Leupold BX-4 Rangefinding Binoculars

Wyoming Corner Crossing Defense Fund

So much for historical approach.

Straight from the American Bar Assoc:

"Causby Did Not Establish a Property Right in Airspace. Property rights advocates often assert that Causby established a property right in the airspace above a person’s real property. In so doing, they pull two quotes from the opinion: first, “the landowner . . . must have exclusive control of the immediate reaches of the enveloping atmosphere”; and, second, “the landowner, as an incident to his ownership, has a claim to [the superadjacent airspace] and . . . invasions of it are in the same category as invasions of the surface.”12 However, these quotes cannot be divorced from their context or the ultimate holding of the case. The ellipses in the first quote hold an important qualification. The quote in full is: “t is obvious that if the landowner is to have full enjoyment of the land, he must have exclusive control of the immediate reaches of the enveloping atmosphere.”13 The full quote makes clear that it is only in the context of enjoyment of the land that a property owner has any control over the airspace at all. Similarly, the sentence that directly precedes the second quote is: “The superadjacent airspace at this low altitude is so close to the land that continuous invasions of it affect the use of the surface of the land itself.”14 Thus, Causby makes plain that the only “claim” that a property owner has in regard to airspace occurs when frequent flights within the airspace affect the use of the ground.15 Read in context, these cherry-picked statements are entirely consistent with the aerial trespass doctrine and do not support the notion that a landowner has a property right in the airspace itself."
The historical approach of aerial trespass is 500 yo and includes hundreds of cases.

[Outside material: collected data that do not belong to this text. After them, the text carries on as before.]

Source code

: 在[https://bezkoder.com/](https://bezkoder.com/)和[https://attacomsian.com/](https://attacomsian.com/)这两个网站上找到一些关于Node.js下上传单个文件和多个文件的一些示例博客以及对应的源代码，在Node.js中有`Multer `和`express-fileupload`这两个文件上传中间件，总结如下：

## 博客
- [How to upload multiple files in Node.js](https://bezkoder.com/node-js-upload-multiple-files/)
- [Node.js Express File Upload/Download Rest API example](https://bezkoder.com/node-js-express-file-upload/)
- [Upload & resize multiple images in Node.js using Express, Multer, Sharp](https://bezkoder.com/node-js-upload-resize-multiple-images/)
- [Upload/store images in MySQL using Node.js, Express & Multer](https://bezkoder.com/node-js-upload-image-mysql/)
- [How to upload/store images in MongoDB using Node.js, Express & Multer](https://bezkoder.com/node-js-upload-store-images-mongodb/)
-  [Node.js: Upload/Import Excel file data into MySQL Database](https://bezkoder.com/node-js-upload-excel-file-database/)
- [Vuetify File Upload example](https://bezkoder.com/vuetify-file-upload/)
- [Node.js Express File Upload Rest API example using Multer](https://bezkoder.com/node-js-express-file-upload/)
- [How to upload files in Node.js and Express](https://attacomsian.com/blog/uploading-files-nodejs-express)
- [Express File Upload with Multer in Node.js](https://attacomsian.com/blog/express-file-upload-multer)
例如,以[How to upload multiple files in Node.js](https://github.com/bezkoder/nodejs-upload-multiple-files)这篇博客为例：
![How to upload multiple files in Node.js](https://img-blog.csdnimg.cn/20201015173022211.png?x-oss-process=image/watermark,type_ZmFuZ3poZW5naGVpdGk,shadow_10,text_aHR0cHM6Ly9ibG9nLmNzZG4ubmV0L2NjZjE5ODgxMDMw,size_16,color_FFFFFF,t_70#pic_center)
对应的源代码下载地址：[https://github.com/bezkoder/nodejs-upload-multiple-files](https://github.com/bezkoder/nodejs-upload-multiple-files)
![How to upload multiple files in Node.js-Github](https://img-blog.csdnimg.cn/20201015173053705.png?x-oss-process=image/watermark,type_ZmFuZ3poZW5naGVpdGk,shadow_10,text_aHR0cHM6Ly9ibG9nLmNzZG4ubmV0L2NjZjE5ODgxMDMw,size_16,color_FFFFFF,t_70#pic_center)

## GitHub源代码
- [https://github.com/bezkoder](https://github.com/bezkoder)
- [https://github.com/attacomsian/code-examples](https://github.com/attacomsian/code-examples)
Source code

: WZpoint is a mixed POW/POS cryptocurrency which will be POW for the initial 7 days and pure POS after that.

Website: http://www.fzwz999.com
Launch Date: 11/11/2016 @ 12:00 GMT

As for the ABA snippet - as far as it goes I tend to agree with it, but it neither disputes long history, nor does it address the many other cases, nor is it binding on anyone. In fact the ABA has all kinds of position statements that get routinely ignored by folks. You might be surprised at some of the stuff they put out.

The good news in Causby is SCOTUS was willing to set the historical approach aside when it saw a public need (in that case military aviation during the Cold War).

I am not so certain the current court will further extend given recent changes, but who knows.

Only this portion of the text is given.